Die Zahl der Coworking Spaces steigt sprunghaft. Allein in Deutschland sind es mittlerweile über 300, weltweit an die 2500. Hier stellen wir euch beispielhaft Coworking Spaces in drei verschiedenen Städten – und eines auf dem Land – vor.

 

betahaus, Berlin / Deutschland

www.betahaus.com/berlin

Eines der bekanntesten Coworking Spaces der Hauptstadt. Genauer gesagt im Herzen von Kreuzberg. In den Anfängen 2009 ein „Startup für Startups“. Inzwischen arbeiten hier ca. 350 Coworker auf 3000 Quadratmetern. Es gibt spannende Netzwerkevents, wöchentliche Seminare und italienisches Essen. Berlin wird zu klein? Mittlerweile gibt es auch Ableger in Barcelona, Hamburg und Sofia!

 

Hubud, Ubud / Bali

www.hubud.org

Eine mit Sicherheit ganz andere Arbeitsatmosphäre erwartet euch im Hubud auf der indonesischen Insel Bali. Dieses legt seinen Fokus auf den Community-Aspekt des Coworking.
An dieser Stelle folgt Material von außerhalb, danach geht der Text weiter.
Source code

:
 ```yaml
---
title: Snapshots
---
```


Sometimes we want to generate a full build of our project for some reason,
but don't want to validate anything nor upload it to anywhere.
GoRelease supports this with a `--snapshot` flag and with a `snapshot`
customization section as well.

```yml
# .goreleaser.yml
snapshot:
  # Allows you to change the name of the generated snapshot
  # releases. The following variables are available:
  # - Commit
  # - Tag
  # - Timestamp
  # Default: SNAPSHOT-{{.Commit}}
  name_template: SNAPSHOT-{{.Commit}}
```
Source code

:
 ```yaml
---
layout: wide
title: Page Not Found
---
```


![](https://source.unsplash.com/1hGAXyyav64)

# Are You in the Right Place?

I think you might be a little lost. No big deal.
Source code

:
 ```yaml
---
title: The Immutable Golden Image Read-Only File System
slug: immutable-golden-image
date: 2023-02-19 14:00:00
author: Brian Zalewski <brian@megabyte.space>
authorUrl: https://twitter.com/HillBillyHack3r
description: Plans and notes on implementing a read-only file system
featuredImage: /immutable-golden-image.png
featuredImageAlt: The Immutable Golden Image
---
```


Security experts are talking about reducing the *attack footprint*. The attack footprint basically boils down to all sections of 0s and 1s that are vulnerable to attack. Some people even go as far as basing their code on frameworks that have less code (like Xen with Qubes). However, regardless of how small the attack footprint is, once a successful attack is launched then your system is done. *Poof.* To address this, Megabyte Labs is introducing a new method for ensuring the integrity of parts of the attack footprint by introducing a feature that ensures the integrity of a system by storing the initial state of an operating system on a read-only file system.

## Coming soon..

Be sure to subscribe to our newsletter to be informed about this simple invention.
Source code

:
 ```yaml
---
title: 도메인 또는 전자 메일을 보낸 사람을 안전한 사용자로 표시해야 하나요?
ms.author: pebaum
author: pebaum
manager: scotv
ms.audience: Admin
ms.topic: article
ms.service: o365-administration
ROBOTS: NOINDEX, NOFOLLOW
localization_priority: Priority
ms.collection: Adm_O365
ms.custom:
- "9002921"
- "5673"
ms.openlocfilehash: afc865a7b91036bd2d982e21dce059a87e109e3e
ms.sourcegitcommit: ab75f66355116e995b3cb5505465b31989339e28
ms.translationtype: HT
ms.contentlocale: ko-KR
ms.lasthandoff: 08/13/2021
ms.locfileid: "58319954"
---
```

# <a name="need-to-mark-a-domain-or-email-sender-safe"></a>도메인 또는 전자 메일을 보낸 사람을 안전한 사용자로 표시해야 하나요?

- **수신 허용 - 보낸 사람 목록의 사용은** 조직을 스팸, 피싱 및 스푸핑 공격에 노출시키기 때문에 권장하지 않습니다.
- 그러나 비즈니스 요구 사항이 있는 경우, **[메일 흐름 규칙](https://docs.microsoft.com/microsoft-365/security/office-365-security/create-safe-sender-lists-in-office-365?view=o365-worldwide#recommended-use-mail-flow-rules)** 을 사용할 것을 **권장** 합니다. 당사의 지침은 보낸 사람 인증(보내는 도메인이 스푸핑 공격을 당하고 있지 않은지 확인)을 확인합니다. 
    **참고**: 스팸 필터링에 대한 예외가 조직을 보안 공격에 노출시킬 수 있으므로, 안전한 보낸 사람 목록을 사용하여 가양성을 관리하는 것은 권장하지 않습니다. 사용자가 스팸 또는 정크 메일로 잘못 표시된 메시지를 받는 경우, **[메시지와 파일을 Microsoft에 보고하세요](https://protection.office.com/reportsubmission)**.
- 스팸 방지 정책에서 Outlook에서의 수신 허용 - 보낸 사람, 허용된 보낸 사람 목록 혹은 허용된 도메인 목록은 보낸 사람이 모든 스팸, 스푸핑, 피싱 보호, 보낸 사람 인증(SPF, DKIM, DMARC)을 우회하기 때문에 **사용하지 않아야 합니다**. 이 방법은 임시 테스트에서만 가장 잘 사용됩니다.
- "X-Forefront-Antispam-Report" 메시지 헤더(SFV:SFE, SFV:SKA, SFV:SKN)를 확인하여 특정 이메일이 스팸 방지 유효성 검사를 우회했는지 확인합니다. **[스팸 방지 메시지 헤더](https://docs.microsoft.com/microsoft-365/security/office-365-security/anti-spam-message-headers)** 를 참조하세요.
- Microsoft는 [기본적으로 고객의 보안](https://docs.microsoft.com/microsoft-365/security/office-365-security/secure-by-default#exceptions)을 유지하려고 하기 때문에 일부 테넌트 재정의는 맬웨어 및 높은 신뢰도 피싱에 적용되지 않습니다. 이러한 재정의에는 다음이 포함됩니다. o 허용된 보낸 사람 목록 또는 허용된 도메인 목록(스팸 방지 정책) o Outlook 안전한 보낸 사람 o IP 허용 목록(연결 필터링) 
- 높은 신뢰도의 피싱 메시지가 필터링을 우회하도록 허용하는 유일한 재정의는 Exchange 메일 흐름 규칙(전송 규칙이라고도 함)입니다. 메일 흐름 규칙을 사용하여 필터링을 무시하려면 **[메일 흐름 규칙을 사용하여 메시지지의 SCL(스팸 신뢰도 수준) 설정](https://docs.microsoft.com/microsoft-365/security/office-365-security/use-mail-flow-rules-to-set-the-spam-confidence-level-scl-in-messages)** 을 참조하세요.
Hier arbeiten monatlich bis zu 200 Menschen aus den unterschiedlichsten Ländern und Branchen zusammen – entweder langfristig oder auch nur tagesweise. Es gibt zahlreiche Events – zum Beispiel die legendären „FuckUp Nights“ in denen Gründer berichten, was bei ihnen schiefgelaufen ist – und sogar ein Podcast zur Zukunft der Arbeit.

 

Grünhof, Freiburg / Deutschland

www.gruenhof.org

Mit interessanten Menschen an einem inspirierenden Ort zusammen zu arbeiten geht auch im Süden Deutschlands. Zum Beispiel im Freiburger Grünhof. Dieser beschreibt sich selbst als „Inkubator und Heimat für die Startup-, Nachhaltigkeits- und Kreativszene der Region“. Hier treffen Punks auf Bänker*innen und Geschäftsleute auf Studenten*innen. Angebote wie der 42-Stunden-Workshop „Macherthon“, das Unternehmer-Praktikum „Unternehmenslust“ und das Café Pow runden das Angebot ab.

 

La Cordée, Morez / Frankreich

www.la-cordee.net

Coworking gibt es nicht nur in hippen Großstädten, sondern es hat und bietet auch auf dem Land Perspektiven. So zum Beispiel in der französischen Kleinstadt Morez nahe der Schweizer Grenze. Verschiedene private und öffentliche Akteure des 5000-Seelen Ortes im Hochjura setzten sich dafür ein, das Coworking Space La Cordée hierherzuholen. Es wurde ein Ort zur Vernetzung für die Kreativszene der Region. Das ortsunabhängige Arbeiten ermöglicht es jungen Menschen, sich in einer ländlichen Region aufzuhalten, ohne berufliche Nachteile zu haben. Bei den Netzpiloten gibt es übrigens einen interessanten Post über Coworking auf dem Land!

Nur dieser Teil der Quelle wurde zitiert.